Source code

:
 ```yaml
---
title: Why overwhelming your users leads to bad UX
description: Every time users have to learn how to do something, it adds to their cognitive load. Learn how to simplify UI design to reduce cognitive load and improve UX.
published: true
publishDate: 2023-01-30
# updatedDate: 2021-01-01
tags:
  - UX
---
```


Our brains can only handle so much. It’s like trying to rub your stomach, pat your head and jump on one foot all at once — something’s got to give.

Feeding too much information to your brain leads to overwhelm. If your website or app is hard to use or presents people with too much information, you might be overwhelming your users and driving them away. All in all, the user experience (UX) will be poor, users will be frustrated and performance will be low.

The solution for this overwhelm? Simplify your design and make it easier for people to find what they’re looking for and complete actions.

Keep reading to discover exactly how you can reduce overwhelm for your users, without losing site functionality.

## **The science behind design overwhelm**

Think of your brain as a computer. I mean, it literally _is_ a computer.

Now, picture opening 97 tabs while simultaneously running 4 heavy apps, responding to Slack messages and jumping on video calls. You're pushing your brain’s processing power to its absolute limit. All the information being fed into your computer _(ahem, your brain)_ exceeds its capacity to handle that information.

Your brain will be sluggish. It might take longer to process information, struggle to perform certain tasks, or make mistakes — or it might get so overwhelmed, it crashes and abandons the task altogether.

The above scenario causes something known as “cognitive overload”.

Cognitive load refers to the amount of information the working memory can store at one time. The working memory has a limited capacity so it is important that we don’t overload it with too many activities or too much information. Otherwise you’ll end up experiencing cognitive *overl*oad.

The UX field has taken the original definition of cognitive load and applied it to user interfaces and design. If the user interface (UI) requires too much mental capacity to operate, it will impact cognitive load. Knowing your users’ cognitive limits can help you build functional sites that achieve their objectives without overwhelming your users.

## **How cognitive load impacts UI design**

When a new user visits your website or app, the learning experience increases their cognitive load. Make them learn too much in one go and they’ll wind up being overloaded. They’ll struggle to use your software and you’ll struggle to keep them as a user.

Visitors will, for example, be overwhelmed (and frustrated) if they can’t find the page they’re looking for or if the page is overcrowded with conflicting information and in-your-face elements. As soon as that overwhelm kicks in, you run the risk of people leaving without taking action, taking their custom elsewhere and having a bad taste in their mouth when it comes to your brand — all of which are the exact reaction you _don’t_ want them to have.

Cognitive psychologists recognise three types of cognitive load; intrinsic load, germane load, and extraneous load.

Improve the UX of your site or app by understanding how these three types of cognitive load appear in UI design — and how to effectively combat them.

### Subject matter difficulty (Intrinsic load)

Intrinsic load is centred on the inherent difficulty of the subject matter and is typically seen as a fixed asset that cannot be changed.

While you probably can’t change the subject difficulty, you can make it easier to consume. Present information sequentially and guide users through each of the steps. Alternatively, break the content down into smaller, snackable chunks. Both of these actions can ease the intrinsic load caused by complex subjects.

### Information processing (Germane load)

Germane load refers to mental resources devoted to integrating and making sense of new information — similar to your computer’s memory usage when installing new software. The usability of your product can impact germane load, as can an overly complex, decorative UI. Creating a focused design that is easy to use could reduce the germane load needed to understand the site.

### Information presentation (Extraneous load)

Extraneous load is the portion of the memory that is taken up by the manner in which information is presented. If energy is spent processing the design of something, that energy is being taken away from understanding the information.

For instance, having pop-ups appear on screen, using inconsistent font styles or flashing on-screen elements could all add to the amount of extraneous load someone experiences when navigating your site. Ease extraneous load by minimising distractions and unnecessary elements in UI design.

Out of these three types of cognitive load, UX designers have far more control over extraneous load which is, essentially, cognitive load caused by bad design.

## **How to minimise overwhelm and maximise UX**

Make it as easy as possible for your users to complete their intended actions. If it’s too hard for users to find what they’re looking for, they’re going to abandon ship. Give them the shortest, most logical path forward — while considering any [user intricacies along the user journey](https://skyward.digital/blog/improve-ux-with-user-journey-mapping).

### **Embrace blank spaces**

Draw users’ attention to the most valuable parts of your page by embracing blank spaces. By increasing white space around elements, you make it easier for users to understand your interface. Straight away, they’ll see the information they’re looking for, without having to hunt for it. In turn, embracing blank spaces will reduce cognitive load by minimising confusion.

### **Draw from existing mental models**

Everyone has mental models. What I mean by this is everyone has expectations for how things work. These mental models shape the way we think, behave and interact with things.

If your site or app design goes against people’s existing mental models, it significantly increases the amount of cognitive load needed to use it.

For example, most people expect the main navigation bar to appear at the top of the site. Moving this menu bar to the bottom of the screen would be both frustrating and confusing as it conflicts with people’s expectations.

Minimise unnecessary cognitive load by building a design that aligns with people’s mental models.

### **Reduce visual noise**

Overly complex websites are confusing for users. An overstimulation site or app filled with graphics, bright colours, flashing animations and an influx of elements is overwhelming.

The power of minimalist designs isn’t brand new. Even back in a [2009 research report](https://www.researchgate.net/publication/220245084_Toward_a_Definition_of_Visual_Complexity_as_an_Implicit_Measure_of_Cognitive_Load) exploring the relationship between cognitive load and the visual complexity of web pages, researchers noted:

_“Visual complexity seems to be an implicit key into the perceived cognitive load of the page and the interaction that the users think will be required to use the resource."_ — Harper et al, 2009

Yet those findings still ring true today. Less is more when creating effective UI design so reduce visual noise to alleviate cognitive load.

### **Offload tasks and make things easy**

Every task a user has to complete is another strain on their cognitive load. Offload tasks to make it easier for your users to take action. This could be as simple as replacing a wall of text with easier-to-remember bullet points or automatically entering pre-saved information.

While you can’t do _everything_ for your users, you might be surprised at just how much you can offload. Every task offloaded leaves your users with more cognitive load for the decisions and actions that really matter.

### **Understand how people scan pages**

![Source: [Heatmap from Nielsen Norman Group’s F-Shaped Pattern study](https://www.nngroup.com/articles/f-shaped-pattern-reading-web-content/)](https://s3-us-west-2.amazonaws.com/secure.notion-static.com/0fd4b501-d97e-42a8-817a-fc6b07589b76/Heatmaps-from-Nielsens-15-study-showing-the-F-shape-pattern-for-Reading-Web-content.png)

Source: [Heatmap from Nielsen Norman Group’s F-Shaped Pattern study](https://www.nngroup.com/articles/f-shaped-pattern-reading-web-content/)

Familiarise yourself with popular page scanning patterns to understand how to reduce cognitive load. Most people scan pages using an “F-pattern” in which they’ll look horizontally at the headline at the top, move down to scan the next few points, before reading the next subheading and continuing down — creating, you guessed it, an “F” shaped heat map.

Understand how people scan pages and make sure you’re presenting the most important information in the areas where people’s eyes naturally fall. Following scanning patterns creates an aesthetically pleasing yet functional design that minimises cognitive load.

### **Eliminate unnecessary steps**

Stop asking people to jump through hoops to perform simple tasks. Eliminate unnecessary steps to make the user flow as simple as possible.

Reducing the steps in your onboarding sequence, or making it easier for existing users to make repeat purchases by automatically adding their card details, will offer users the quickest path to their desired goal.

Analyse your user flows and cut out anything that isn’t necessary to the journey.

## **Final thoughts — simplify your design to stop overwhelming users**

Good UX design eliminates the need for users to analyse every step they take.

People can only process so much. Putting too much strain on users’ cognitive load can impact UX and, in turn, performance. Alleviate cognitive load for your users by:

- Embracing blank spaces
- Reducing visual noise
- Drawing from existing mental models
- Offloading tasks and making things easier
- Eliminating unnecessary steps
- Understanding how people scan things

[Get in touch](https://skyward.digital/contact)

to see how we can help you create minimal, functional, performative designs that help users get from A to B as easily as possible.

● Instructions for the task:
Say how many lines of the listing above include the word "mean", giving the number alone.

● Written answer:
2